Special
» 2021年06月16日 10時00分 公開

弁護士に聞く いまさら聞けない電子署名のあれこれ

[PR/ITmedia]
PR

 新型コロナウイルスの感染拡大により、働き方は大きく変化した。とりわけテレワークの導入率は大幅にアップし、今や過半数の企業ですでに導入済みとなっている。

 だが、テレワークを導入していても、その対象は一部にとどまり、テレワークができない職種、業務が残っている企業は多い。特に総務、経理といった押印を伴う処理の多い職種がテレワークの対象外になっているケースも珍しくない。

東京都産業労働局「多様な働き方に関する実態調査(テレワーク)結果報告書」。2020年、テレワーク導入済企業は一気に半数を超えた。しかし、業務によってはテレワークが対象外になるケースもある

 その打開策として有効なものが書類のペーパーレス化、電子署名であること自体は広く理解されているものの、何が電子署名に置き換えられるのか、法的にどのような扱いになるのか、どういう手続きをすればよいのか、といった「これまでとの違い」に戸惑っている人も多いのではないだろうか。

 デジタルに関する法律分野に詳しい、法律事務所ZeLo・外国法共同事業の天野文雄弁護士に率直な疑問をぶつけてみた。

デジタルに関する法律分野に詳しい天野文雄弁護士にインタビュー(撮影:川村将貴)

あらゆる印鑑を代替可能な電子署名

―― 印鑑の場合ですと、個人用の認印から実印、ビジネス用の屋号印、角印など用途によっていろんな種類がありますが、電子署名で置き換えができるものはどれになるのでしょうか。

天野 置き換えができない印鑑の種類があるわけではなく、あらゆる印鑑が代替可能です。例外は書類として書面(紙)で作ることが定められているものに押す印鑑ですね。こういったものは物理的に置き換えができません。

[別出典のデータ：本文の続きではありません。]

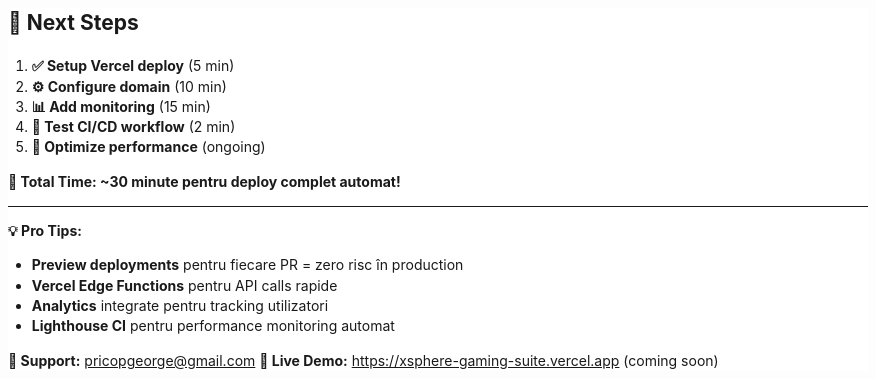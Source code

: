 
## 🚀 Next Steps

1. **✅ Setup Vercel deploy** (5 min)
2. **⚙️ Configure domain** (10 min)
3. **📊 Add monitoring** (15 min)
4. **🔄 Test CI/CD workflow** (2 min)
5. **🎯 Optimize performance** (ongoing)

**🎉 Total Time: ~30 minute pentru deploy complet automat!**

---

**💡 Pro Tips:**
- **Preview deployments** pentru fiecare PR = zero risc în production
- **Vercel Edge Functions** pentru API calls rapide
- **Analytics** integrate pentru tracking utilizatori
- **Lighthouse CI** pentru performance monitoring automat

**📧 Support:** pricopgeorge@gmail.com
**🔗 Live Demo:** https://xsphere-gaming-suite.vercel.app (coming soon)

―― つまり、紙で作らなければならない、と法的に定められている書類以外は電子署名を付けた電子ファイルで置き換えできるということですね。

天野 そうです。もっとも、手元にあってポン、と押せる認印などは便利ですから、それほど重要ではない書類に対しては無理に電子署名に置き換える必要もないでしょう。また、電子署名に関連した法改正の動きはこのところ非常に速くなっているので、電子署名が使えない書類はますます減ってきています。

―― 確かにe-文書法など、さまざまなペーパーレスを推進する法整備が進んでいるように見受けられます。しかし、規則・条件の早急な緩和は偽造などの危険に対する検討が不十分だったりするのではないでしょうか。

天野 e-文書法が成立したのは今から17年も前の2004年です。電子署名法に関しては2001年と、さらにさかのぼります。そういった意味では決して最近急に始まったことではありませんので、安全性の検討などは十分行われていると考えてよいでしょう。現在の急速な動きはいわば横展開であり、「こういった契約に関しても紙ではなく電子署名付きの電子ファイルを認めましょう」というものなので、十分に安全が議論されていないのではないかという心配は不要です。

2種類の電子署名 「当事者型」と「立会人型」の違い

―― 電子署名が印鑑の代わりになるということは、印鑑同様に法務局への届け出などが必要なのでしょうか。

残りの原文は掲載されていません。